2018-12-22

The Green New Deal, explained

It's stupid. Hopefully it will die in a ditch, and take the proponents down with it.

That's my view, which I write in response to Dave Robert's exposition of the GND. As expected with DR, we disagree. You can also read the thing direct.

I was going to explain all the ways in which it is wrong, but they are all obvious.

Update: oh go on then


I find myself unable to resist the obvious. The "deal" is defective in a number of broad ways.

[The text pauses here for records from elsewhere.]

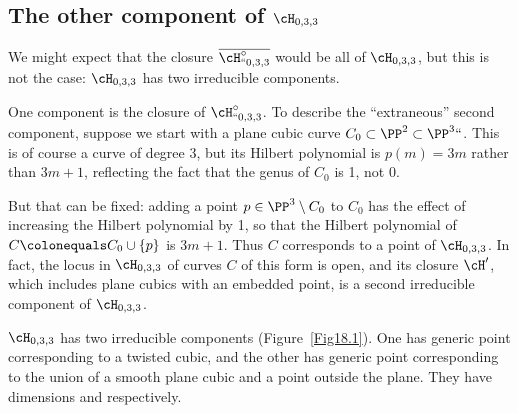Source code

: \subsection*{The other component of
\texorpdfstring{$\cH_{0,3,3}$}{$H_{0,3,3}$}}

\hskip-2.5pt
We might expect that the closure $\overline{\cH^\circ_{``0,3,3}}$
would be all of $\cH_{0,3,3}$, but this is not the case:  $\cH_{0,3,3}$
has two irreducible components.

\hskip-0.5pt
One component is the closure of $\cH^\circ_{``0,3,3}$. 
\hskip-1pt To describe the \kern-0.3pt ``extraneous'' \kern-0.3pt 
second component, suppose we start with a plane cubic
curve $C_0 \subset \PP^2 \subset \PP^3` `$. This is of course a curve of
degree 3, but its Hilbert polynomial is $p(m) = 3m$ rather than $3m+1$,
reflecting the fact that the genus of $C_0$ is 1, not 0.

But that can be fixed: adding a point $p \in \PP^3 \setminus C_0$
to $C_0$ has the effect of increasing the Hilbert polynomial by 1, so
that the Hilbert polynomial of $C \colonequals  C_0\cup \{p\}$ is $3m+1$. Thus
$C$  corresponds to a point of $\cH_{0,3,3}$. In fact, the locus
in $\cH_{0,3,3}$ of curves $C$ of this form is open, and its closure
$\cH'$, which includes plane cubics with an embedded point, is a second
irreducible component of $\cH_{0,3,3}$.


\begin{theorem}
$\cH_{0,3,3}$ has two irreducible components
{\normalfont(Figure~\ref{Fig18.1})}. One
has generic point corresponding to  a twisted cubic,
and the other has generic point corresponding to the union of a smooth
plane cubic and a point outside the plane.
They have
dimensions
\1\2 and \1\5 respectively.
\end{theorem}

It isn't a deal, it's a political platform


There isn't really a deal on offer; there's no detail. What exists is a litmus test, or a political platform, or a propaganda exercise: describe it as you will. Technically, it is a proposal to establish a Select Committee For A Green New Deal.

It is hopelessly partisan


The new committee is to draw up a detailed national, industrial, economic mobilization plan... for the transition of the United States economy to become greenhouse gas emissions neutral and to significantly draw down greenhouse gases from the atmosphere and oceans and to promote economic and environmental justice and equality. There is no hope of the Repubs going for this; and probably little hope of a majority of Dems, either. The GNDers know this, of course, and glory in it: not for them the messy attempts at political compromise, for them ideological purity is the way! This is in part frustration at the lack of bipartisanship from the Repubs recently.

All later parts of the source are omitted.